Coffee has its own food science politics

This entire problem could have been solved in Nazi Germany because their complete disregard for human testing ethics could have made the clinical testing possible to decipher once and for all whether or not acylamide is bad for us.  The ideal study would to be of course, giving test subjects acrylamide and seeing what exact dosage is needed to kill us and how.  Of course, we live in a society where this is taboo, and rightly so, thus there have been hundred of different ways science has tried to go about finding the same answer with different questions.

This may or may not be my effort to diffuse the raised eyebrows on bringing up Nazis has a webpage that best describes the gravity of the situation at hand. Every major government agency has listed acrylamide as a possible carcinogen even though the evidence of its ability to increase risk in cancer has been little reported. This is because it has been recognized that every one of these studies notes the same limitation as the one I just mentioned above.  They are all asking different questions to try to get an answer which could only be solved concretely through an incredibly controversial and inhumane clinical study.   In medical research, there is no room for martyrs.  Deliberate harming of human life in the short term in unacceptable for the potential good in the discoveries in the long term.  It’s a classic trolley paradox where we are asked whether or not sacrificing the lives of a few is worth saving the lives of many.

This issue is further complicated by the inherent biases that are tied into a lot of food science research.  The food industries, of course, wish to defend the safety of their products. They will often hire scientists to prove their product’s safety, while sometimes disregarding proper experimental methodology to arrive at this conclusion.  On the flip side you could have scientists looking into this issue with the intent of proving once and for all, that coffee and the acrylamide present in it are a sleeping public health epidemic.  The result is what I like to call “50 million shades of grey”, and its tough to trust anyone especially when they are producing such conflicting results.

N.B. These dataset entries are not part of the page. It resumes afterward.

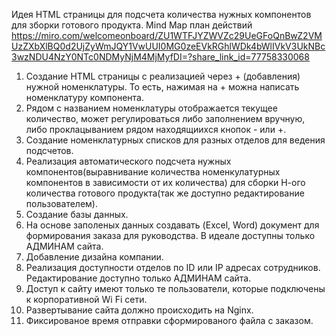 Идея HTML страницы для подсчета количества нужных компонентов для зборки готового продукта.
Mind Map  план действий https://miro.com/welcomeonboard/ZU1WTFJYZWVZc29UeGFoQnBwZ2VMUzZXbXlBQ0d2UjZyWmJQY1VwUUI0MG0zeEVkRGhlWDk4bWlIVkV3UkNBc3wzNDU4NzY0NTc0NDMyNjM4MjMyfDI=?share_link_id=77758330068
1. Создание HTML страницы с реализацией через + (добавления) нужной номенклатуры. То есть, нажимая на + можна написать номенклатуру компонента.
2. Рядом с названием номенклатуры отображается текущее количество, может регулироваться либо заполнением вручную, либо проклацыванием рядом находящиихся кнопок - или +.
3. Создание номенклатурных списков для разных отделов для ведения подсчетов.
4. Реализация автоматического подсчета нужных компонентов(выравнивание количества номенкулатурных компонентов в зависимости от их количества) для сборки Н-ого количества готового продукта(так же доступно редактирование пользователем).
5. Создание базы данных.
6. На основе заполеных данных создавать (Excel, Word) документ для формирования заказа для руководства. В идеале доступны только АДМИНАМ сайта.
7. Добавление дизайна компании.
8. Реализация доступности отделов по ID или IP адресах сотрудников. Редактирование доступно только АДМИНАМ сайта.
9. Доступ к сайту имеют только те пользователи, которые подключены к корпоративной Wi Fi  сети.
10. Развертывание сайта должно происходить на Nginx.
11. Фиксированое время отправки сформированого файла с заказом.
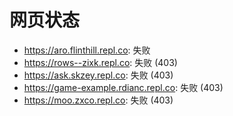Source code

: # 网页状态
- https://aro.flinthill.repl.co: 失败
- https://rows--zixk.repl.co: 失败 (403)
- https://ask.skzey.repl.co: 失败 (403)
- https://game-example.rdianc.repl.co: 失败 (403)
- https://moo.zxco.repl.co: 失败 (403)
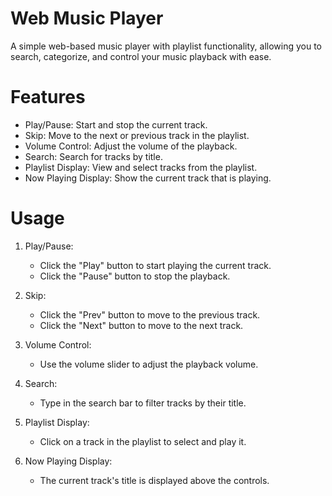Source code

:  # Web Music Player

A simple web-based music player with playlist functionality, allowing you to search, categorize, and control your music playback with ease.

# Features

- Play/Pause: Start and stop the current track.
- Skip: Move to the next or previous track in the playlist.
- Volume Control: Adjust the volume of the playback.
- Search: Search for tracks by title.
- Playlist Display: View and select tracks from the playlist.
- Now Playing Display: Show the current track that is playing.

# Usage

1. Play/Pause:
   - Click the "Play" button to start playing the current track.
   - Click the "Pause" button to stop the playback.

2. Skip:
   - Click the "Prev" button to move to the previous track.
   - Click the "Next" button to move to the next track.

3. Volume Control:
   - Use the volume slider to adjust the playback volume.

4. Search:
   - Type in the search bar to filter tracks by their title.

5. Playlist Display:
   - Click on a track in the playlist to select and play it.

6. Now Playing Display:
   - The current track's title is displayed above the controls.
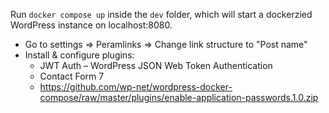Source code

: Run `docker compose up` inside the `dev` folder, which will start a dockerzied WordPress instance on localhost:8080.

- Go to settings => Peramlinks => Change link structure to "Post name"
- Install & configure plugins:
  - JWT Auth – WordPress JSON Web Token Authentication
  - Contact Form 7
  - https://github.com/wp-net/wordpress-docker-compose/raw/master/plugins/enable-application-passwords.1.0.zip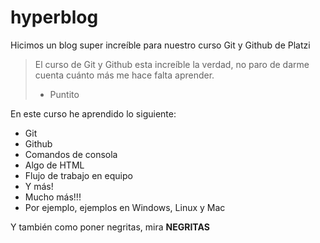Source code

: # hyperblog
Hicimos un blog super increíble para nuestro curso Git y Github de Platzi
> El curso de Git y Github esta increíble la verdad, no paro de darme cuenta cuánto más me hace falta aprender.
> - Puntito

En este curso he aprendido lo siguiente:
* Git
* Github
* Comandos de consola
* Algo de HTML
* Flujo de trabajo en equipo
* Y más!
* Mucho más!!!
* Por ejemplo, ejemplos en Windows, Linux y Mac

Y también como poner negritas, mira **NEGRITAS**
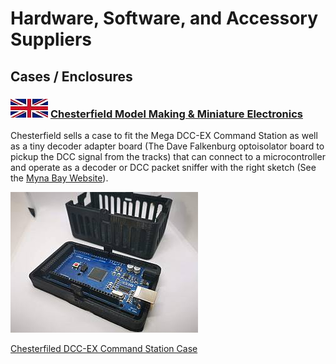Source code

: # Hardware, Software, and Accessory Suppliers

## Cases / Enclosures

### ![UK Flag](../images/suppliers/flag_uk.jpg) [Chesterfield Model Making & Miniature Electronics](https://chesterfield-models.co.uk/)

Chesterfield sells a case to fit the Mega DCC-EX Command Station as well as a tiny decoder adapter board (The Dave Falkenburg optoisolator board to pickup the DCC signal from the tracks) that can connect to a microcontroller and operate as a decoder or DCC packet sniffer with the right sketch (See the [Myna Bay Website](http://www.mynabay.com/dcc_monitor/)). 

![cs case](../images/suppliers/command_station_case.jpg)

[Chesterfiled DCC-EX Command Station Case](https://chesterfield-models.co.uk/product/dcc-3d-printed-case/)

A huge reason why there are so many “shades of grey” is because there are a lot more chemicals than just cafestol, kahweol, and acrylamide present in coffee.   A lot of studies have produced data explaining what happens when mice and cell samples are exposed to these chemicals alone, but when it is all bundled in the form of coffee, you can’t exactly say what is causing what.  Let’s not forget that maybe somebody who drinks five cups of coffee per day also plows through packets of antioxidant-rich blueberries like shoppers in line at Black Friday, and we’re left incredibly unsure if coffee was the culprit to begin with.

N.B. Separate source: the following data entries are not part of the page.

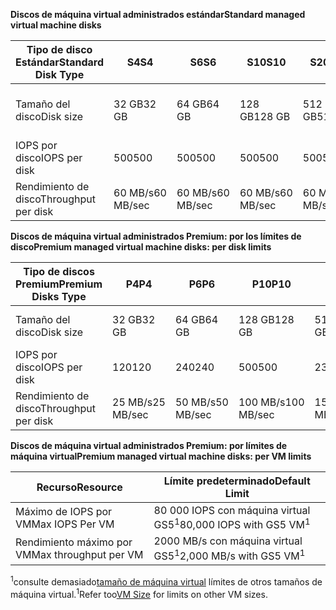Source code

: <span data-ttu-id="aebdf-101">**Discos de máquina virtual administrados estándar**</span><span class="sxs-lookup"><span data-stu-id="aebdf-101">**Standard managed virtual machine disks**</span></span>

| <span data-ttu-id="aebdf-102">Tipo de disco Estándar</span><span class="sxs-lookup"><span data-stu-id="aebdf-102">Standard Disk Type</span></span>  | <span data-ttu-id="aebdf-103">S4</span><span class="sxs-lookup"><span data-stu-id="aebdf-103">S4</span></span>               | <span data-ttu-id="aebdf-104">S6</span><span class="sxs-lookup"><span data-stu-id="aebdf-104">S6</span></span>               | <span data-ttu-id="aebdf-105">S10</span><span class="sxs-lookup"><span data-stu-id="aebdf-105">S10</span></span>              | <span data-ttu-id="aebdf-106">S20</span><span class="sxs-lookup"><span data-stu-id="aebdf-106">S20</span></span>              | <span data-ttu-id="aebdf-107">S30</span><span class="sxs-lookup"><span data-stu-id="aebdf-107">S30</span></span>              | <span data-ttu-id="aebdf-108">S40</span><span class="sxs-lookup"><span data-stu-id="aebdf-108">S40</span></span>              | <span data-ttu-id="aebdf-109">S50</span><span class="sxs-lookup"><span data-stu-id="aebdf-109">S50</span></span>              | 
|---------------------|---------------------|---------------------|------------------|------------------|------------------|------------------|------------------| 
| <span data-ttu-id="aebdf-110">Tamaño del disco</span><span class="sxs-lookup"><span data-stu-id="aebdf-110">Disk size</span></span>           | <span data-ttu-id="aebdf-111">32 GB</span><span class="sxs-lookup"><span data-stu-id="aebdf-111">32 GB</span></span>            | <span data-ttu-id="aebdf-112">64 GB</span><span class="sxs-lookup"><span data-stu-id="aebdf-112">64 GB</span></span>            | <span data-ttu-id="aebdf-113">128 GB</span><span class="sxs-lookup"><span data-stu-id="aebdf-113">128 GB</span></span>           | <span data-ttu-id="aebdf-114">512 GB</span><span class="sxs-lookup"><span data-stu-id="aebdf-114">512 GB</span></span>           | <span data-ttu-id="aebdf-115">1.024 GB (1 TB)</span><span class="sxs-lookup"><span data-stu-id="aebdf-115">1024 GB (1 TB)</span></span>   | <span data-ttu-id="aebdf-116">2048 GB (2 TB)</span><span class="sxs-lookup"><span data-stu-id="aebdf-116">2048 GB (2TB)</span></span>    | <span data-ttu-id="aebdf-117">4095 GB (4 TB)</span><span class="sxs-lookup"><span data-stu-id="aebdf-117">4095 GB (4 TB)</span></span>   | 
| <span data-ttu-id="aebdf-118">IOPS por disco</span><span class="sxs-lookup"><span data-stu-id="aebdf-118">IOPS per disk</span></span>       | <span data-ttu-id="aebdf-119">500</span><span class="sxs-lookup"><span data-stu-id="aebdf-119">500</span></span>              | <span data-ttu-id="aebdf-120">500</span><span class="sxs-lookup"><span data-stu-id="aebdf-120">500</span></span>              | <span data-ttu-id="aebdf-121">500</span><span class="sxs-lookup"><span data-stu-id="aebdf-121">500</span></span>              | <span data-ttu-id="aebdf-122">500</span><span class="sxs-lookup"><span data-stu-id="aebdf-122">500</span></span>              | <span data-ttu-id="aebdf-123">500</span><span class="sxs-lookup"><span data-stu-id="aebdf-123">500</span></span>              | <span data-ttu-id="aebdf-124">500</span><span class="sxs-lookup"><span data-stu-id="aebdf-124">500</span></span>             | <span data-ttu-id="aebdf-125">500</span><span class="sxs-lookup"><span data-stu-id="aebdf-125">500</span></span>              | 
| <span data-ttu-id="aebdf-126">Rendimiento de disco</span><span class="sxs-lookup"><span data-stu-id="aebdf-126">Throughput per disk</span></span> | <span data-ttu-id="aebdf-127">60 MB/s</span><span class="sxs-lookup"><span data-stu-id="aebdf-127">60 MB/sec</span></span> | <span data-ttu-id="aebdf-128">60 MB/s</span><span class="sxs-lookup"><span data-stu-id="aebdf-128">60 MB/sec</span></span> | <span data-ttu-id="aebdf-129">60 MB/s</span><span class="sxs-lookup"><span data-stu-id="aebdf-129">60 MB/sec</span></span> | <span data-ttu-id="aebdf-130">60 MB/s</span><span class="sxs-lookup"><span data-stu-id="aebdf-130">60 MB/sec</span></span> | <span data-ttu-id="aebdf-131">60 MB/s</span><span class="sxs-lookup"><span data-stu-id="aebdf-131">60 MB/sec</span></span> | <span data-ttu-id="aebdf-132">60 MB/s</span><span class="sxs-lookup"><span data-stu-id="aebdf-132">60 MB/sec</span></span> | <span data-ttu-id="aebdf-133">60 MB/s</span><span class="sxs-lookup"><span data-stu-id="aebdf-133">60 MB/sec</span></span> | 

<span data-ttu-id="aebdf-134">**Discos de máquina virtual administrados Premium: por los límites de disco**</span><span class="sxs-lookup"><span data-stu-id="aebdf-134">**Premium managed virtual machine disks: per disk limits**</span></span>

| <span data-ttu-id="aebdf-135">Tipo de discos Premium</span><span class="sxs-lookup"><span data-stu-id="aebdf-135">Premium Disks Type</span></span>  | <span data-ttu-id="aebdf-136">P4</span><span class="sxs-lookup"><span data-stu-id="aebdf-136">P4</span></span>    | <span data-ttu-id="aebdf-137">P6</span><span class="sxs-lookup"><span data-stu-id="aebdf-137">P6</span></span>    | <span data-ttu-id="aebdf-138">P10</span><span class="sxs-lookup"><span data-stu-id="aebdf-138">P10</span></span>   | <span data-ttu-id="aebdf-139">P20</span><span class="sxs-lookup"><span data-stu-id="aebdf-139">P20</span></span>   | <span data-ttu-id="aebdf-140">P30</span><span class="sxs-lookup"><span data-stu-id="aebdf-140">P30</span></span>   | <span data-ttu-id="aebdf-141">P40</span><span class="sxs-lookup"><span data-stu-id="aebdf-141">P40</span></span>   | <span data-ttu-id="aebdf-142">P50</span><span class="sxs-lookup"><span data-stu-id="aebdf-142">P50</span></span>   | 
|---------------------|-------|-------|-------|-------|-------|-------|-------|
| <span data-ttu-id="aebdf-143">Tamaño del disco</span><span class="sxs-lookup"><span data-stu-id="aebdf-143">Disk size</span></span>           | <span data-ttu-id="aebdf-144">32 GB</span><span class="sxs-lookup"><span data-stu-id="aebdf-144">32 GB</span></span> | <span data-ttu-id="aebdf-145">64 GB</span><span class="sxs-lookup"><span data-stu-id="aebdf-145">64 GB</span></span> | <span data-ttu-id="aebdf-146">128 GB</span><span class="sxs-lookup"><span data-stu-id="aebdf-146">128 GB</span></span>| <span data-ttu-id="aebdf-147">512 GB</span><span class="sxs-lookup"><span data-stu-id="aebdf-147">512 GB</span></span>            | <span data-ttu-id="aebdf-148">1.024 GB (1 TB)</span><span class="sxs-lookup"><span data-stu-id="aebdf-148">1024 GB (1 TB)</span></span>    | <span data-ttu-id="aebdf-149">2048 GB (2 TB)</span><span class="sxs-lookup"><span data-stu-id="aebdf-149">2048 GB (2 TB)</span></span>    | <span data-ttu-id="aebdf-150">4095 GB (4 TB)</span><span class="sxs-lookup"><span data-stu-id="aebdf-150">4095 GB (4 TB)</span></span>    | 
| <span data-ttu-id="aebdf-151">IOPS por disco</span><span class="sxs-lookup"><span data-stu-id="aebdf-151">IOPS per disk</span></span>       | <span data-ttu-id="aebdf-152">120</span><span class="sxs-lookup"><span data-stu-id="aebdf-152">120</span></span>   | <span data-ttu-id="aebdf-153">240</span><span class="sxs-lookup"><span data-stu-id="aebdf-153">240</span></span>   | <span data-ttu-id="aebdf-154">500</span><span class="sxs-lookup"><span data-stu-id="aebdf-154">500</span></span>   | <span data-ttu-id="aebdf-155">2300</span><span class="sxs-lookup"><span data-stu-id="aebdf-155">2300</span></span>              | <span data-ttu-id="aebdf-156">5000</span><span class="sxs-lookup"><span data-stu-id="aebdf-156">5000</span></span>              | <span data-ttu-id="aebdf-157">7500</span><span class="sxs-lookup"><span data-stu-id="aebdf-157">7500</span></span>              | <span data-ttu-id="aebdf-158">7500</span><span class="sxs-lookup"><span data-stu-id="aebdf-158">7500</span></span>              | 
| <span data-ttu-id="aebdf-159">Rendimiento de disco</span><span class="sxs-lookup"><span data-stu-id="aebdf-159">Throughput per disk</span></span> | <span data-ttu-id="aebdf-160">25 MB/s</span><span class="sxs-lookup"><span data-stu-id="aebdf-160">25 MB/sec</span></span> | <span data-ttu-id="aebdf-161">50 MB/s</span><span class="sxs-lookup"><span data-stu-id="aebdf-161">50 MB/sec</span></span>  | <span data-ttu-id="aebdf-162">100 MB/s</span><span class="sxs-lookup"><span data-stu-id="aebdf-162">100 MB/sec</span></span> | <span data-ttu-id="aebdf-163">150 MB/s</span><span class="sxs-lookup"><span data-stu-id="aebdf-163">150 MB/sec</span></span> | <span data-ttu-id="aebdf-164">200 MB/s</span><span class="sxs-lookup"><span data-stu-id="aebdf-164">200 MB/sec</span></span> | <span data-ttu-id="aebdf-165">250 MB/s</span><span class="sxs-lookup"><span data-stu-id="aebdf-165">250 MB/sec</span></span> | <span data-ttu-id="aebdf-166">250 MB/s</span><span class="sxs-lookup"><span data-stu-id="aebdf-166">250 MB/sec</span></span> |

<span data-ttu-id="aebdf-167">**Discos de máquina virtual administrados Premium: por límites de máquina virtual**</span><span class="sxs-lookup"><span data-stu-id="aebdf-167">**Premium managed virtual machine disks: per VM limits**</span></span>

| <span data-ttu-id="aebdf-168">Recurso</span><span class="sxs-lookup"><span data-stu-id="aebdf-168">Resource</span></span> | <span data-ttu-id="aebdf-169">Límite predeterminado</span><span class="sxs-lookup"><span data-stu-id="aebdf-169">Default Limit</span></span> |
| --- | --- |
| <span data-ttu-id="aebdf-170">Máximo de IOPS por VM</span><span class="sxs-lookup"><span data-stu-id="aebdf-170">Max IOPS Per VM</span></span> |<span data-ttu-id="aebdf-171">80 000 IOPS con máquina virtual GS5<sup>1</sup></span><span class="sxs-lookup"><span data-stu-id="aebdf-171">80,000 IOPS with GS5 VM<sup>1</sup></span></span> |
| <span data-ttu-id="aebdf-172">Rendimiento máximo por VM</span><span class="sxs-lookup"><span data-stu-id="aebdf-172">Max throughput per VM</span></span> |<span data-ttu-id="aebdf-173">2000 MB/s con máquina virtual GS5<sup>1</sup></span><span class="sxs-lookup"><span data-stu-id="aebdf-173">2,000 MB/s with GS5 VM<sup>1</sup></span></span> |

<span data-ttu-id="aebdf-174"><sup>1</sup>consulte demasiado[tamaño de máquina virtual](../articles/virtual-machines/linux/sizes.md?toc=%2fazure%2fvirtual-machines%2flinux%2ftoc.json) límites de otros tamaños de máquina virtual.</span><span class="sxs-lookup"><span data-stu-id="aebdf-174"><sup>1</sup>Refer too[VM Size](../articles/virtual-machines/linux/sizes.md?toc=%2fazure%2fvirtual-machines%2flinux%2ftoc.json) for limits on other VM sizes.</span></span>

The carts are red to hide the blood of the guy who snagged the 40″ flatscreen before you

So what now? 

One thing that is certain is that there is a degree of risk when it comes to drinking coffee.  Cancer itself is a basket case of risk analysis and sometimes has been outright attributed to “bad luck” so it’s difficult to discern what approach to take when it comes to coffee.   From what I’ve read as a part of my job, you should stick to 1-2 cups per day if you can, and maybe outsource your caffeine intake to the Chinese.  What I mean to say is, drink tea.  Try to lower your consumption of fried foods and dark roasted coffees as they contain more acrylamide.  Opt for a lighter roast as it not only contains less acrylamide per cup, but also more caffeine.

Above all, please don’t tell any of my friends that I described Nazi Germany as the proper arena for groundbreaking medical research.   There is such a thing as “too soon” still, right?